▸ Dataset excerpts

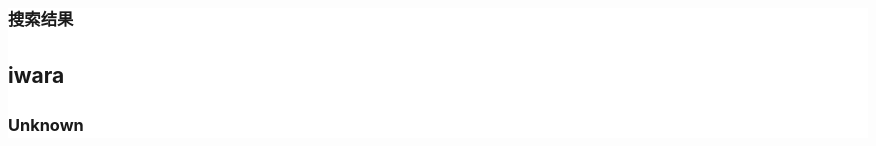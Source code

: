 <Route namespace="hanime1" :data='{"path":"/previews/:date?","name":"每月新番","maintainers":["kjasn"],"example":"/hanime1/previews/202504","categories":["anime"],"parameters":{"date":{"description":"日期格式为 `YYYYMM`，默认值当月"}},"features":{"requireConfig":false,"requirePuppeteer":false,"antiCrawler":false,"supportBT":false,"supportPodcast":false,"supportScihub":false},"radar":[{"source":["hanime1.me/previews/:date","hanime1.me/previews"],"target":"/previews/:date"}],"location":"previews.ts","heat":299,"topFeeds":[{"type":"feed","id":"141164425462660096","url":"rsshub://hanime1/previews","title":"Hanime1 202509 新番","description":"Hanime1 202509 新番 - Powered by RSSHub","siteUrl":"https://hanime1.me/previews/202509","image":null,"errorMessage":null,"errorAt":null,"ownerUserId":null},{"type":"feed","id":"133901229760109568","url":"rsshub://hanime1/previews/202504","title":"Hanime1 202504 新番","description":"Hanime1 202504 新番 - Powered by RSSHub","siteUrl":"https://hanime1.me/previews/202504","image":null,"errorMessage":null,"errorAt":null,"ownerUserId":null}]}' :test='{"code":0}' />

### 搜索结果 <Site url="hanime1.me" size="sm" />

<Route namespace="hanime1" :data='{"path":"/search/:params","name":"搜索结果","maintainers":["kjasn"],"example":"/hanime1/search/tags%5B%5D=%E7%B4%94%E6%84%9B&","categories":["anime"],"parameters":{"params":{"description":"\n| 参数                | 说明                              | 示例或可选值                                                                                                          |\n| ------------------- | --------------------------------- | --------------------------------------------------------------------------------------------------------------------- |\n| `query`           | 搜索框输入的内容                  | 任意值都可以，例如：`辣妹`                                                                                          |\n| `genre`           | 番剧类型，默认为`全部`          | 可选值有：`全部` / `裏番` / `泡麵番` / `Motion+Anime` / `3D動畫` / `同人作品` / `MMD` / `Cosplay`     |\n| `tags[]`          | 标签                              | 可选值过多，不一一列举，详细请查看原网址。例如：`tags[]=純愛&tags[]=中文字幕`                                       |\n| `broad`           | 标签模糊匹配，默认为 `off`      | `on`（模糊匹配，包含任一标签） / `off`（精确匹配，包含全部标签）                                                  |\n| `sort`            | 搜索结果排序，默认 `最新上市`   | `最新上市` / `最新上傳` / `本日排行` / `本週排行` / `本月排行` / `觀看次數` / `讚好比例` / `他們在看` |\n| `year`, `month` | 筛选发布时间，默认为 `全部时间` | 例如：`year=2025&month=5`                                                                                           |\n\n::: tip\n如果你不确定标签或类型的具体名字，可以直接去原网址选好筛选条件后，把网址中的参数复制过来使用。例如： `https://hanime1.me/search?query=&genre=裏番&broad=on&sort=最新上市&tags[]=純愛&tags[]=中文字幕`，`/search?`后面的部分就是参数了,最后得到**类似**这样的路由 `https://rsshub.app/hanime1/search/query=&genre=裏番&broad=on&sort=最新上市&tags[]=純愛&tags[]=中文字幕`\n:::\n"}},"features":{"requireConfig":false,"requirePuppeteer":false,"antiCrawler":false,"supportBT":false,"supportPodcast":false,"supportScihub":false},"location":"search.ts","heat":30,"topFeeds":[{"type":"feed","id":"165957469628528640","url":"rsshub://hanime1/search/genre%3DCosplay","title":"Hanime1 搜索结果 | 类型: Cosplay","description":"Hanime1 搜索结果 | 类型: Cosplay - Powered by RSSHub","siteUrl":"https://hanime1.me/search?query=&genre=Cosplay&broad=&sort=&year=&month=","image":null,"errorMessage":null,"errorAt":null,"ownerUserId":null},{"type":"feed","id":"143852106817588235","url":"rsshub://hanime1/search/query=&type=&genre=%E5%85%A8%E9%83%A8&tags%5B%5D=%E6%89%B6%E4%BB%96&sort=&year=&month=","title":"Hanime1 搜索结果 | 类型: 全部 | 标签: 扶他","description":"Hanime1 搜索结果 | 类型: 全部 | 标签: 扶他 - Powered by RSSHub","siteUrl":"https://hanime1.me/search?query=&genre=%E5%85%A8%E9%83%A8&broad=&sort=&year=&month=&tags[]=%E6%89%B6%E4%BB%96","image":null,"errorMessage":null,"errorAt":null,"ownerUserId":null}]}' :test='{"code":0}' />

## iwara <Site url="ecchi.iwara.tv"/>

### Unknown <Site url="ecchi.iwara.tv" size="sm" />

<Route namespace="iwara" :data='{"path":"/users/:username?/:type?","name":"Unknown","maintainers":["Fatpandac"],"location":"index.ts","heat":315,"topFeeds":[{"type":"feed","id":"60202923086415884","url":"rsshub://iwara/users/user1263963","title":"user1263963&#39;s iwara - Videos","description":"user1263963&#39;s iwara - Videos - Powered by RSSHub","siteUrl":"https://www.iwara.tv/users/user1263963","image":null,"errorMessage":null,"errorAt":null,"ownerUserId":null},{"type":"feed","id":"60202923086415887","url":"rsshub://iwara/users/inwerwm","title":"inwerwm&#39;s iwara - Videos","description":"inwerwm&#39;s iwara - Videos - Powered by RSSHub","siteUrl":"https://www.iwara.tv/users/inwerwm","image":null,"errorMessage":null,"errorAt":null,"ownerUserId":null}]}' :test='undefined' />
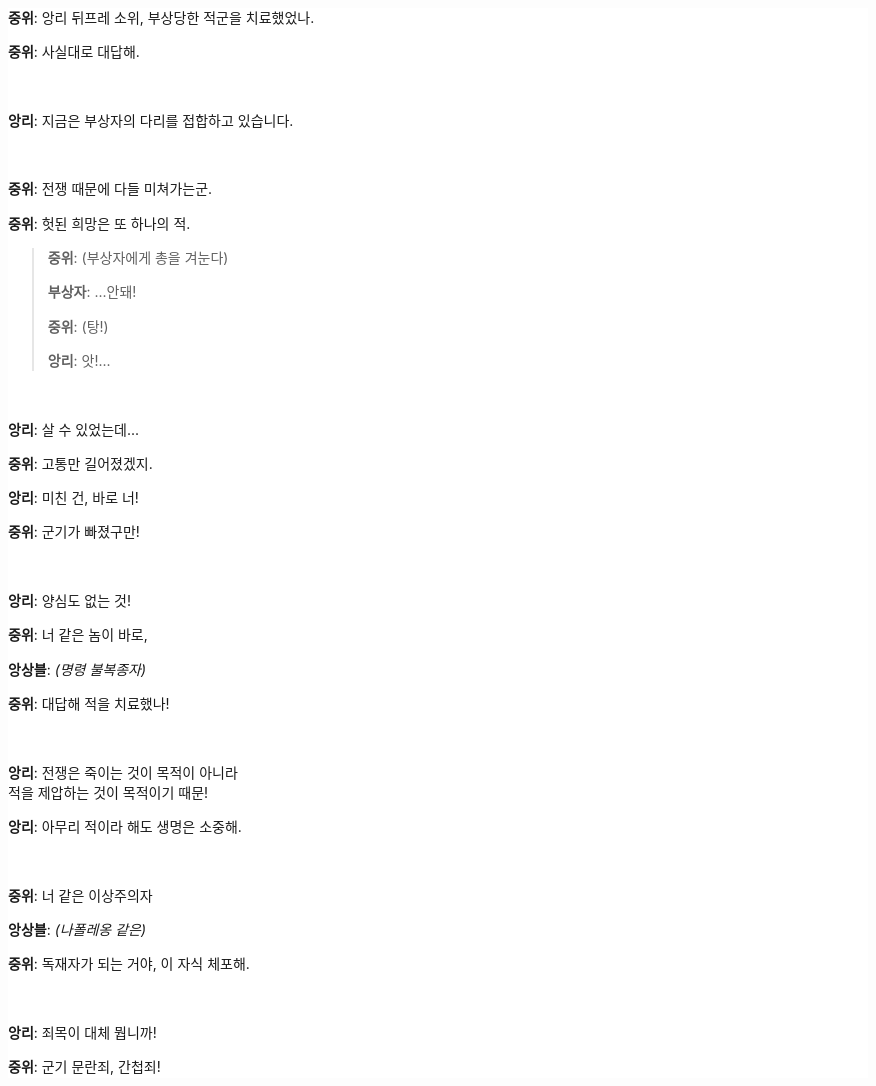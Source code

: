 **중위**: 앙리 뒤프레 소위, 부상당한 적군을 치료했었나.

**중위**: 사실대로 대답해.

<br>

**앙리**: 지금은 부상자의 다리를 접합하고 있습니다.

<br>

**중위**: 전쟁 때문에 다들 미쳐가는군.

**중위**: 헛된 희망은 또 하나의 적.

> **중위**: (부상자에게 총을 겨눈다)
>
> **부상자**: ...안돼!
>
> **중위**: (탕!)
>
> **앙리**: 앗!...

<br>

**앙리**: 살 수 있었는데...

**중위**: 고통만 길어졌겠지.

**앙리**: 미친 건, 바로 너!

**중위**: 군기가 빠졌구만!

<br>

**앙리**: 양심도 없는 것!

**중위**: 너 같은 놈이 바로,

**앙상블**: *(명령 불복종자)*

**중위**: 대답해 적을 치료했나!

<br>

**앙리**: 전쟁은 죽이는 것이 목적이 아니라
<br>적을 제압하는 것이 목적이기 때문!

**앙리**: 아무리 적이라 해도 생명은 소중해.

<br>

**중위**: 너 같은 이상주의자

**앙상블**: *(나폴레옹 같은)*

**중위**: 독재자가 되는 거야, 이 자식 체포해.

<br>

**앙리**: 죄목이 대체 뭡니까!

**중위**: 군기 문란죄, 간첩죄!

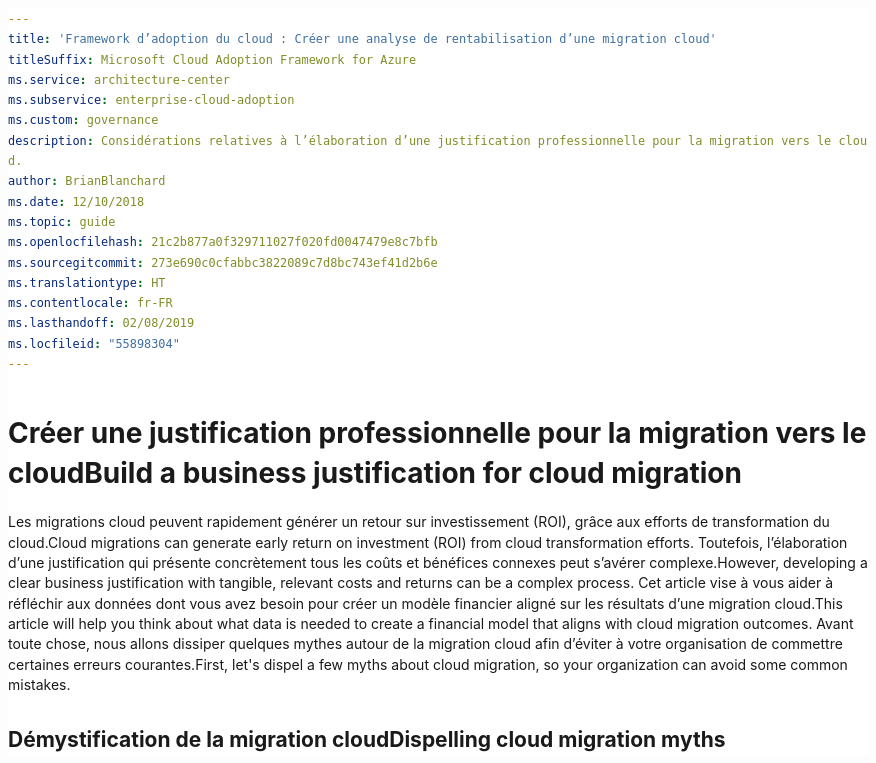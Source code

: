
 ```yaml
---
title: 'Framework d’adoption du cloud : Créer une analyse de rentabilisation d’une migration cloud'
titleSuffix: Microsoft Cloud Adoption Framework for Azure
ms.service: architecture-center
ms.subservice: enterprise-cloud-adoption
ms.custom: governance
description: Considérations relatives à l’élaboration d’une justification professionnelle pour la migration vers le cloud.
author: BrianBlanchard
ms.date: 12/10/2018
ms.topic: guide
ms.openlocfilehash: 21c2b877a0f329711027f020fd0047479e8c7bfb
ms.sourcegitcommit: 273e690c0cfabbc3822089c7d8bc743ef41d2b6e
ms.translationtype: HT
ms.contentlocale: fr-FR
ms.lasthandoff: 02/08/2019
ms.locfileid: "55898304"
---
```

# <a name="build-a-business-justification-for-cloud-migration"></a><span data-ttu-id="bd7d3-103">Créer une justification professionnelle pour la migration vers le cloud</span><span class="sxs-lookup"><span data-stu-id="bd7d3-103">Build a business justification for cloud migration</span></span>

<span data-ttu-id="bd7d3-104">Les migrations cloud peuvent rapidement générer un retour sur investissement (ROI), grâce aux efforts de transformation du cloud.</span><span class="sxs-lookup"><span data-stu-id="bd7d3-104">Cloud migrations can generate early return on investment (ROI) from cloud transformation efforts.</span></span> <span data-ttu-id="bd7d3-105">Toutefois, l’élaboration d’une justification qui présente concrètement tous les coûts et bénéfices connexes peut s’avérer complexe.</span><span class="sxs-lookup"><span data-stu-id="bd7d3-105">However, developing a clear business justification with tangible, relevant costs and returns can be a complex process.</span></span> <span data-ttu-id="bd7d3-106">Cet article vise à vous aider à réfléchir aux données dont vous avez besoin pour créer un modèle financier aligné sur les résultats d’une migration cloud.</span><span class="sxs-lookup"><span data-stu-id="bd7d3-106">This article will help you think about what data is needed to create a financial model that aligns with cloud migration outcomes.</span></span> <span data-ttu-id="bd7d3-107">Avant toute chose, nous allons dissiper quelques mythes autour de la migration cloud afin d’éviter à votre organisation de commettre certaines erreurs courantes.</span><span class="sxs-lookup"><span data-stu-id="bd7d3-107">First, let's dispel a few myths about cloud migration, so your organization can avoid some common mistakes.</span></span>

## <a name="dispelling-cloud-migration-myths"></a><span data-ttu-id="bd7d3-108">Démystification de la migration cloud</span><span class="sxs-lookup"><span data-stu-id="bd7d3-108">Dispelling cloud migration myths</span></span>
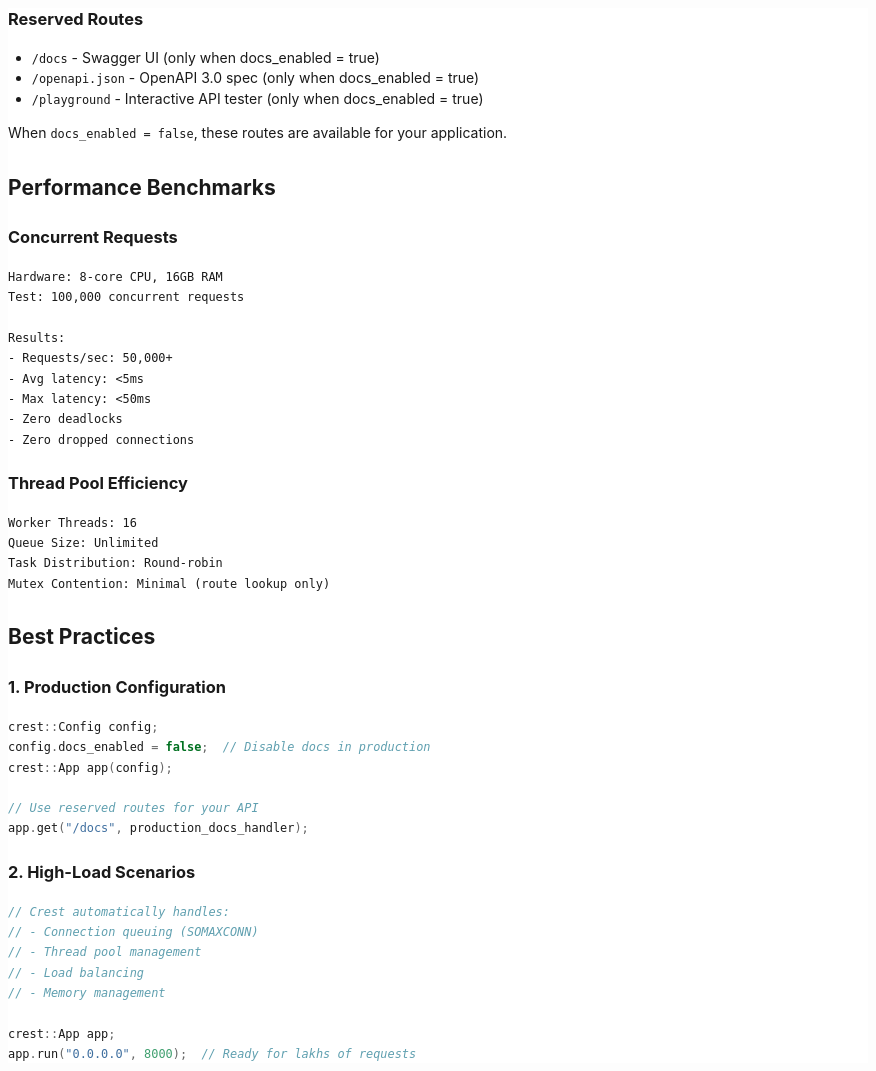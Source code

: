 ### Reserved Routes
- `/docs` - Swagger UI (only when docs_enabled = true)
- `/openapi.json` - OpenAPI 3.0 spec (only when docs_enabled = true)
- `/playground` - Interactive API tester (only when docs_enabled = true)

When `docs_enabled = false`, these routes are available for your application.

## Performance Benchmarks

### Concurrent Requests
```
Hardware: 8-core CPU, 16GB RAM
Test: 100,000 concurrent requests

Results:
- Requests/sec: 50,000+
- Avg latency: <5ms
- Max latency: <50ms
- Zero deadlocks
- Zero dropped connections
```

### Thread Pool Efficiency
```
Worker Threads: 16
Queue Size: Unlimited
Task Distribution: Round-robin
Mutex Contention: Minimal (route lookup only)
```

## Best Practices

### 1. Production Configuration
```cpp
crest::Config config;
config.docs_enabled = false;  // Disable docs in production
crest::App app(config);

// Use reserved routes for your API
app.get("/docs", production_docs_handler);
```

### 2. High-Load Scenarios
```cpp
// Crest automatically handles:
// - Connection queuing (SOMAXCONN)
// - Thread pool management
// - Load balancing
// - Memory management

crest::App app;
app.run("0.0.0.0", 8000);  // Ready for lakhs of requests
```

▸ What this task involves
From the records given above, copy all lines containing "only".

▸ Reply
- `/docs` - Swagger UI (only when docs_enabled = true)
- `/openapi.json` - OpenAPI 3.0 spec (only when docs_enabled = true)
- `/playground` - Interactive API tester (only when docs_enabled = true)
Mutex Contention: Minimal (route lookup only)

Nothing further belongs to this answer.